There’s a certain almost urgency, or we like to call the “Why Now?”, of this growth question, especially in sales, which is especially relevant for us today.
And that is simply the journey that we’ve all been on over the last five years, five months, 10 years, 20 years of building out broader capabilities across our organization to offer our customers, if you will, solutions as opposed to individual products and/or services.
The idea that if you can offer your customer broader solutions, that’s going to allow you to stand out, to differentiate yourself, to command price premiums in the marketplace. All good things to do and good reasons to do it.
The thing that’s interesting though, Brian, as you add all those capabilities to your portfolio that you can now bring to your customer to add that additional value. The actual value they create for you as a supplier is of course directly contingent on your ability to actually sell them, to get your customer actually to buy those incremental capabilities.
Not surprisingly, companies all around the world, in their efforts to grow, are looking to existing customers to buy into more of the cart, as we all like to say, to penetrate that account more deeply and get them to buy into more of the value that we can offer.
It turns out this is a huge challenge for B2B organizations around the world, which is, simply put, to get existing customers to buy more of what we have to sell; to essentially drive growth with existing customers. That is the challenge or the terrain, as we like to say, that we dove into this year.
What can sales do better?
What can we, as sales organizations, do to do a better job of driving growth with those existing customers? When you dig into it what’s interesting is the amount of frustration with sales organizations around the world in making that happen. There’s only about roughly a quarter of the heads of sales that we surveyed this year who told us that their account teams were meeting, let alone exceeding, cross-sales or up-sales across portfolio goals.
Whether you call it up-sales, cross-sales, land-and-expand, whatever you might call it, we’re all struggling to get that incremental revenue from our customers.
Let me take a breath there, but that’s sort of the terrain that we dived into to try and understand what’s going on. I would imagine, Brian, that’s something you hear a lot about too across your listenership.

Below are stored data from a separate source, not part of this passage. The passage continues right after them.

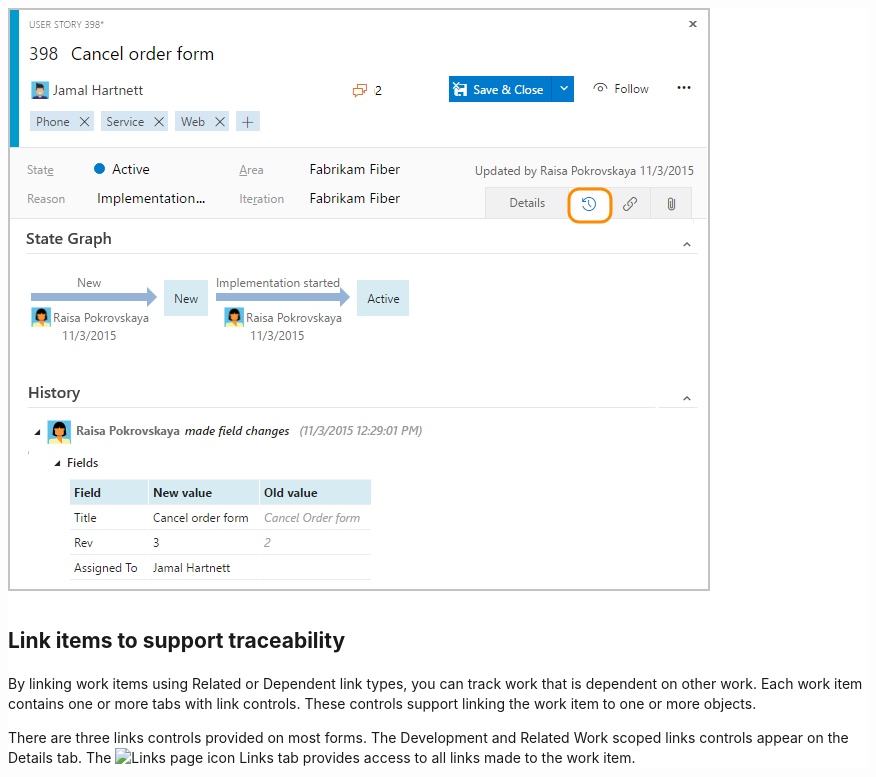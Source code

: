 <img src="../backlogs/_img/add-work-item-history.png" alt="View change history" style="border: 1px solid #C3C3C3;" />  



<a id="link-wi">  </a>

## Link items to support traceability  
By linking work items using Related or Dependent link types, you can track work that is dependent on other work. Each work item contains one or more tabs with link controls. These controls support linking the work item to one or more objects.  

There are three links controls provided on most forms. The Development and Related Work scoped links controls appear on the Details tab. The ![Links page icon](../_img/icons/icon-links-tab-wi.png) Links tab provides access to all links made to the work item.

Brian: Yeah. I was just talking with a CEO and his team, and that’s really a struggle. They were wondering how do they grow organically?
They talked about customer success, and they talked about how they could service their account above and beyond, but that just didn’t seem to be enough.

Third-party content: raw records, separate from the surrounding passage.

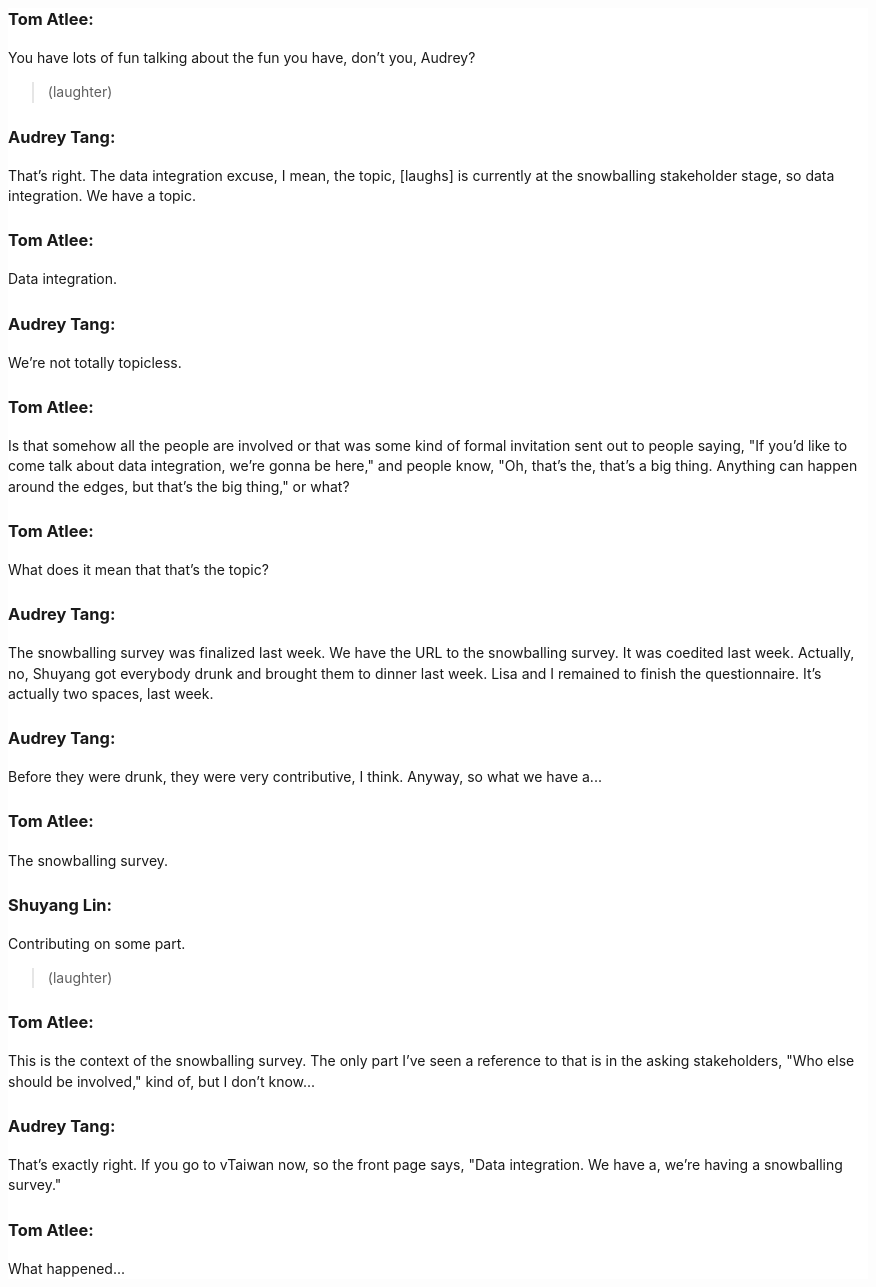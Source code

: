 ### Tom Atlee:
You have lots of fun talking about the fun you have, don’t you, Audrey?

> (laughter)

### Audrey Tang:
That’s right. The data integration excuse, I mean, the topic, \[laughs\] is currently at the snowballing stakeholder stage, so data integration. We have a topic.

### Tom Atlee:
Data integration.

### Audrey Tang:
We’re not totally topicless.

### Tom Atlee:
Is that somehow all the people are involved or that was some kind of formal invitation sent out to people saying, &quot;If you’d like to come talk about data integration, we’re gonna be here,&quot; and people know, &quot;Oh, that’s the, that’s a big thing. Anything can happen around the edges, but that’s the big thing,&quot; or what?

### Tom Atlee:
What does it mean that that’s the topic?

### Audrey Tang:
The snowballing survey was finalized last week. We have the URL to the snowballing survey. It was coedited last week. Actually, no, Shuyang got everybody drunk and brought them to dinner last week. Lisa and I remained to finish the questionnaire. It’s actually two spaces, last week.

### Audrey Tang:
Before they were drunk, they were very contributive, I think. Anyway, so what we have a...

### Tom Atlee:
The snowballing survey.

### Shuyang Lin:
Contributing on some part.

> (laughter)

### Tom Atlee:
This is the context of the snowballing survey. The only part I’ve seen a reference to that is in the asking stakeholders, &quot;Who else should be involved,&quot; kind of, but I don’t know...

### Audrey Tang:
That’s exactly right. If you go to vTaiwan now, so the front page says, &quot;Data integration. We have a, we’re having a snowballing survey.&quot;

### Tom Atlee:
What happened...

Driving organic growth (it’s counterintuitive)
Brent: Well, no. You’re right. It was counterintuitive even to us. We always have these hypotheses that we test in all our research, but it’s interesting to see how the data and the research shake out.
What we found is a couple of things here in this world of account managers, if you will, that this is the farming side of the hunting/farming debate. Right?
That’s about our farmers, and they must be nurturers and take care of our current customers, and then when they fail to grow, we think, “Oh, they need to be harder, and they need to be tougher, and they need to be more aggressive. We need to get them in there.”
What’s interesting is when we fail to drive growth with current customers, we often blame the people. We need more hunter-oriented sales professionals in our account management ranks, or we need someone that is going to ask for the business or be more aggressive as opposed to being so nurturing.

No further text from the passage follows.